‘The Beautiful Bureaucrat’ is a spine-tingling look at what controls our fate
I love science fiction parables. George Orwell’s 1984, The Giver by Lois Lowry, The Hunger Games, Matched, Divergent – stories meant to question who has the power in your society, and what you need to do to take it back.
Often these stories are set in alternate worlds, where we can barely recognize the countries or landscape, only knowing that these stories of oppression and humanity feel familiar. But while Helen Philips’ The Beautiful Bureaucrat is vague about the details of its setting, its meant to elicit a spine-tingling familiarity with our world, as if it could happen, or is happening right now. This book also deals with the power in a quieter way – unlike Big Brother or the Capital, The Powers That Be in this book are much subtler and, well, bureaucratic. In fact, it’s much more personal, more like Jonas in The Giver, focusing on individual psyches over power structures.

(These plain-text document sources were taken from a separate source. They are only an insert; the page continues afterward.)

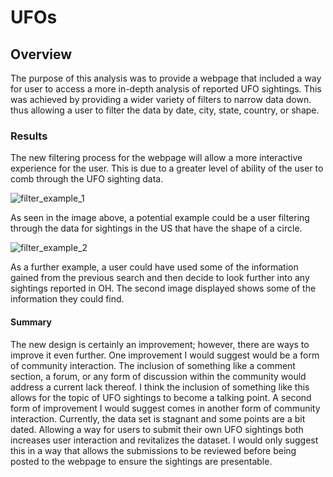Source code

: # UFOs
## Overview
The purpose of this analysis was to provide a webpage that included a way for user to access a more in-depth analysis of reported UFO sightings. This was achieved by providing a wider variety of filters to narrow data down. thus allowing a user to filter the data by date, city, state, country, or shape.
### Results
The new filtering process for the webpage will allow a more interactive experience for the user. This is due to a greater level of ability of the user to comb through the UFO sighting data. 

![filter_example_1](https://user-images.githubusercontent.com/111502918/200464364-f8d11651-b5ee-4a91-ad3d-a63bd4559128.PNG)

As seen in the image above, a potential example could be a user filtering through the data for sightings in the US that have the shape of a circle. 

![filter_example_2](https://user-images.githubusercontent.com/111502918/200464657-d42570f1-f0f0-4b70-9bc9-848797412c75.PNG)

As a further example, a user could have used some of the information gained from the previous search and then decide to look further into any sightings reported in OH. The second image displayed shows some of the information they could find.

#### Summary
The new design is certainly an improvement; however, there are ways to improve it even further. One improvement I would suggest would be a form of community interaction. The inclusion of something like a comment section, a forum, or any form of discussion within the community would address a current lack thereof. I think the inclusion of something like this allows for the topic of UFO sightings to become a talking point.
A second form of improvement I would suggest comes in another form of community interaction. Currently, the data set is stagnant and some points are a bit dated. Allowing a way for users to submit their own UFO sightings both increases user interaction and revitalizes the dataset. I would only suggest this in a way that allows the submissions to be reviewed before being posted to the webpage to ensure the sightings are presentable. 
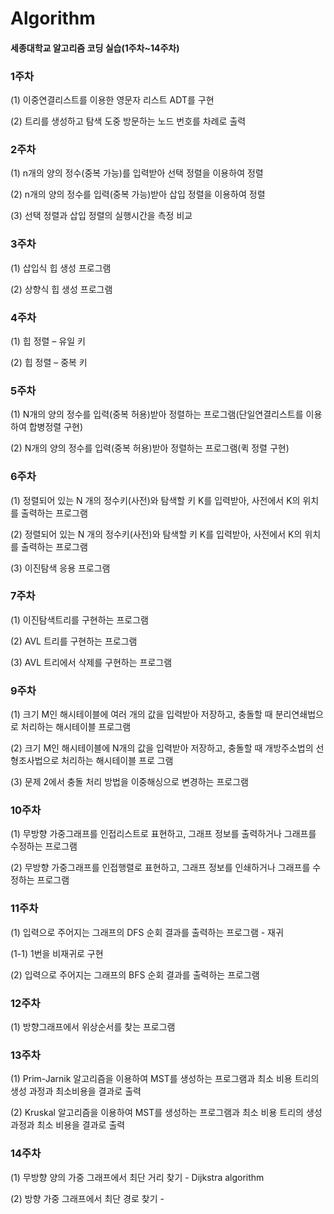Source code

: # Algorithm
#### 세종대학교 알고리즘 코딩 실습(1주차~14주차)

### **1주차**
(1) 이중연결리스트를 이용한 영문자 리스트 ADT를 구현

(2) 트리를 생성하고 탐색 도중 방문하는 노드 번호를 차례로 출력
### **2주차**
(1) n개의 양의 정수(중복 가능)를 입력받아 선택 정렬을 이용하여 정렬

(2) n개의 양의 정수를 입력(중복 가능)받아 삽입 정렬을 이용하여 정렬

(3) 선택 정렬과 삽입 정렬의 실행시간을 측정 비교
### **3주차**
(1) 삽입식 힙 생성 프로그램

(2) 상향식 힙 생성 프로그램
### **4주차**
(1) 힙 정렬 – 유일 키

(2) 힙 정렬 – 중복 키
### **5주차**
(1) N개의 양의 정수를 입력(중복 허용)받아 정렬하는 프로그램(단일연결리스트를 이용하여 합병정렬 구현)

(2) N개의 양의 정수를 입력(중복 허용)받아 정렬하는 프로그램(퀵 정렬 구현)
### **6주차**
(1) 정렬되어 있는 N 개의 정수키(사전)와 탐색할 키 K를 입력받아, 사전에서 K의 위치를 출력하는 프로그램

(2) 정렬되어 있는 N 개의 정수키(사전)와 탐색할 키 K를 입력받아, 사전에서 K의 위치를 출력하는 프로그램

(3) 이진탐색 응용 프로그램
### **7주차**
(1) 이진탐색트리를 구현하는 프로그램

(2) AVL 트리를 구현하는 프로그램

(3) AVL 트리에서 삭제를 구현하는 프로그램
### **9주차**
(1) 크기 M인 해시테이블에 여러 개의 값을 입력받아 저장하고, 충돌할 때 분리연쇄법으로 처리하는 해시테이블 프로그램

(2) 크기 M인 해시테이블에 N개의 값을 입력받아 저장하고, 충돌할 때 개방주소법의 선형조사법으로 처리하는 해시테이블 프로
그램

(3) 문제 2에서 충돌 처리 방법을 이중해싱으로 변경하는 프로그램
### **10주차**
(1) 무방향 가중그래프를 인접리스트로 표현하고, 그래프 정보를 출력하거나 그래프를 수정하는 프로그램

(2) 무방향 가중그래프를 인접행렬로 표현하고, 그래프 정보를 인쇄하거나 그래프를 수정하는 프로그램
### **11주차**
(1) 입력으로 주어지는 그래프의 DFS 순회 결과를 출력하는 프로그램 - 재귀

(1-1) 1번을 비재귀로 구현

(2) 입력으로 주어지는 그래프의 BFS 순회 결과를 출력하는 프로그램
### **12주차**
(1) 방향그래프에서 위상순서를 찾는 프로그램
### **13주차**
(1) Prim-Jarnik 알고리즘을 이용하여 MST를 생성하는 프로그램과 최소 비용 트리의 생성 과정과 최소비용을 결과로 출력

(2) Kruskal 알고리즘을 이용하여 MST를 생성하는 프로그램과 최소 비용 트리의 생성과정과 최소 비용을 결과로 출력
### **14주차**
(1) 무방향 양의 가중 그래프에서 최단 거리 찾기 - Dijkstra algorithm

(2) 방향 가중 그래프에서 최단 경로 찾기 - 
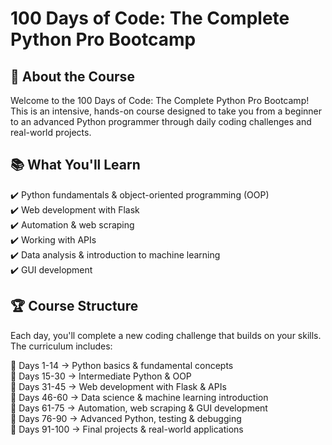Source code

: # **100 Days of Code: The Complete Python Pro Bootcamp**



## 🚀 About the Course

Welcome to the 100 Days of Code: The Complete Python Pro Bootcamp! This is an intensive, hands-on course designed to take you from a beginner to an advanced Python programmer through daily coding challenges and real-world projects.

## 📚 What You'll Learn

✔️ Python fundamentals & object-oriented programming (OOP)  
✔️ Web development with Flask  
✔️ Automation & web scraping  
✔️ Working with APIs  
✔️ Data analysis & introduction to machine learning  
✔️ GUI development  

## 🏆 Course Structure

Each day, you'll complete a new coding challenge that builds on your skills. The curriculum includes:

📅 Days 1-14 → Python basics & fundamental concepts  
📅 Days 15-30 → Intermediate Python & OOP  
📅 Days 31-45 → Web development with Flask & APIs  
📅 Days 46-60 → Data science & machine learning introduction  
📅 Days 61-75 → Automation, web scraping & GUI development  
📅 Days 76-90 → Advanced Python, testing & debugging  
📅 Days 91-100 → Final projects & real-world applications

One individual in particular, Josephine, has started working at a company where all she does is data entry. She moves with her husband Joseph from sublet to sublet, which they take in stride, happy to be away from their suburban childhoods, which they call the “hinterland.” Nothing in her life feels exactly real or tied down – even her husband seems to be shimmering with mystery. Her supervisor doesn’t seem to have a face; her co-workers seem near non-existent. She’s not even sure what the corporation she works at does, until she starts putting the disparate clues together.
When Josephine figures out the metaphysical component of all her data entry – well, I don’t know if I want to give up much more. It’s such a slim book, ruthlessly edited down to the most interesting parts. The most fascinating to me is that while this is a bit of a parable like the stories I mentioned, we spend the whole book in Josephine’s head. There isn’t a ton of dialogue, and while the character is married and her life is very much entwined with her husband’s, her thoughts and feelings are her own. And instead of treating her merely as the conduit for the audience to understand this strange world, Philips presents even Josephine’s most rote reflections and observations like witty gems; each feels important simply because Josephine is thinking them.
When reading the book, I focused less on the plot (which was important, but more background) and more on the particular feeling the book gave me, the sense of unease. Josephine takes in her small world – only having the time and money to mainly go from the office and home, with only her husband for company – and blows it out of proportion. This is Helen Philips’ strength – turning these everyday details and tempering them with meaning. Sure, in English class we learn all about those metaphors, but Philips weaves those symbols into the book without letting us see the stitches.
Overall, The Beautiful Bureaucrat challenges what it means to be a cog in a machine, and how to envision one’s future life when the present feels so unfinished. It’s a must read for giving oneself a different perspective on one’s career, life, and potential to write our fate.